The state-of-the-art protocols for vehicular communication address vehicle-to-vehicle (V2V) and vehicle-to-infrastructure (V2I) communication systems, generally termed V2X. Currently, these communication systems enable a maximum data rate of Mbps for high mobility (using 4G) [1, 2], which are not deemed sufficient to support applications such as autonomous driving, augmented reality and infotainment, which will populate next-generation vehicular networks. Therefore, future vehicular communication networks call for new solutions to support their capacity demands, by leveraging the huge amount of bandwidth in the GHz band, the so called millimeter-wave (mm-wave) spectrum.
While communication at these frequencies is ideal to support high capacity demands, it relies on highly directional transmissions, which are extremely susceptible to the vehicle mobility. Therefore, a key question is: *How do we leverage mobility information to optimize the trade-off between directive Data Transmission (DT) and directional Beam Training (BT), which enables it, to optimize the communication performance? How much do we gain by doing so?* To address these questions and optimize this trade-off, in this paper we envision the use of learning tools. We demonstrate significant gains compared to common-sense beam alignment schemes.

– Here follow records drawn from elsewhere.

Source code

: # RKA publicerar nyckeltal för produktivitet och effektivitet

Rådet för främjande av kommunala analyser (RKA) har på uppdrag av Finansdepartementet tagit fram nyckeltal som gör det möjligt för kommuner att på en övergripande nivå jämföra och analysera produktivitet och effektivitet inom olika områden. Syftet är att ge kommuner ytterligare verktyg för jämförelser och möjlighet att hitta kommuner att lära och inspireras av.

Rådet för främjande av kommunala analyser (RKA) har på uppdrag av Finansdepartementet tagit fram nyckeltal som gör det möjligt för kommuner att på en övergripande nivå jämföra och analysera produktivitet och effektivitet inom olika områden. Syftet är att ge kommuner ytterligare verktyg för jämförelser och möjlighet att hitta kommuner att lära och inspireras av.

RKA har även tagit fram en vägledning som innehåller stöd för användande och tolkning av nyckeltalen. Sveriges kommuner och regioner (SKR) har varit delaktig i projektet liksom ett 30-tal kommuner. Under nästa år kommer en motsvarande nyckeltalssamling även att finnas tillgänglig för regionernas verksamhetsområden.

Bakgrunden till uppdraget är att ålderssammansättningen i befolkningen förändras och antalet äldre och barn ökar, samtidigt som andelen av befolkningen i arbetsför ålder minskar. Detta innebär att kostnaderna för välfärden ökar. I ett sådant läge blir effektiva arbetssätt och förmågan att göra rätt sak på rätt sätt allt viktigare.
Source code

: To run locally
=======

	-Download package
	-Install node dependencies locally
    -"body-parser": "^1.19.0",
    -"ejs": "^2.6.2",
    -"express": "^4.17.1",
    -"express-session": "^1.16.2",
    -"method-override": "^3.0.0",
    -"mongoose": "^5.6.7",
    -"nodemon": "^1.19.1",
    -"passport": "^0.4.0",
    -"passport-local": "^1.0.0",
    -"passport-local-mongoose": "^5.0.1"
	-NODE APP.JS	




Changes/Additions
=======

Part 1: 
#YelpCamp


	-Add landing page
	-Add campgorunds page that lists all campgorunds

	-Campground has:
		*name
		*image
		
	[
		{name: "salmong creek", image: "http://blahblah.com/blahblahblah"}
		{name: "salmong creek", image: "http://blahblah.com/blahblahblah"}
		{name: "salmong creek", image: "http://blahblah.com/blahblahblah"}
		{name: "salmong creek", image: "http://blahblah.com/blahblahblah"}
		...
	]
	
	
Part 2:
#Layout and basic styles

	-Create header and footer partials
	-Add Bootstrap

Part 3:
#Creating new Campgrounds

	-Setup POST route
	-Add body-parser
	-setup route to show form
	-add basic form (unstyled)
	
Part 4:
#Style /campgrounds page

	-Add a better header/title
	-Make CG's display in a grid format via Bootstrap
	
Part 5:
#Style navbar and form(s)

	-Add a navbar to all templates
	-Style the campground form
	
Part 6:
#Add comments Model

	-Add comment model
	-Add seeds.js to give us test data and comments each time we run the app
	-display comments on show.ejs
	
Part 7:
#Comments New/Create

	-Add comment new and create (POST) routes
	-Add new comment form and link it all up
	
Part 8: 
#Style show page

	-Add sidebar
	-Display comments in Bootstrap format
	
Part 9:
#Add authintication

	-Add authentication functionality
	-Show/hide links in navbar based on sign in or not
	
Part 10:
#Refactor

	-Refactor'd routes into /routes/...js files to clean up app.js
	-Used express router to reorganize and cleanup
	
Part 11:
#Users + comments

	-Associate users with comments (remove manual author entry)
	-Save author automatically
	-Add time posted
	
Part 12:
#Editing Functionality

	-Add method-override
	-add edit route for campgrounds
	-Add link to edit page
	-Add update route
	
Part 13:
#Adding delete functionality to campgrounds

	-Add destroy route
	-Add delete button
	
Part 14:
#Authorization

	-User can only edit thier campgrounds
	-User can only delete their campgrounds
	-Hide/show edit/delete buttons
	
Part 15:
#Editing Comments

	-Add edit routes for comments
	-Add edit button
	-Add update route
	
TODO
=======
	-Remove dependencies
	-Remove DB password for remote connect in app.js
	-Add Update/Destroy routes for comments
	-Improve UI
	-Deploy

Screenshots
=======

Compared to conventional lower frequencies, propagation at mm-waves poses several challenges, such as high propagation loss and sensitivity to blockage. To counteract these effects, mm-wave systems are expected to use large antenna arrays to achieve a large beamforming gain via directional transmissions. However, these techniques demand extensive beam training, such as beam sweeping, estimation of angles of arrival and of departure, and data-assisted schemes [3], as well as beam tracking [4]. Despite their simplicity, the overhead incurred by these algorithms may ultimately offset the benefits of beamforming in highly mobile environments [1, 2]. While wider beams require less beam training, they result in a lower beamforming gain, hence smaller achievable capacity [5]. While contextual information, such as GPS readings of vehicles [6], may alleviate this overhead, it does not eliminate the need for beam training due to noise and GPS acquisition inaccuracy. Thus, the design of schemes that alleviate this overhead is of great importance.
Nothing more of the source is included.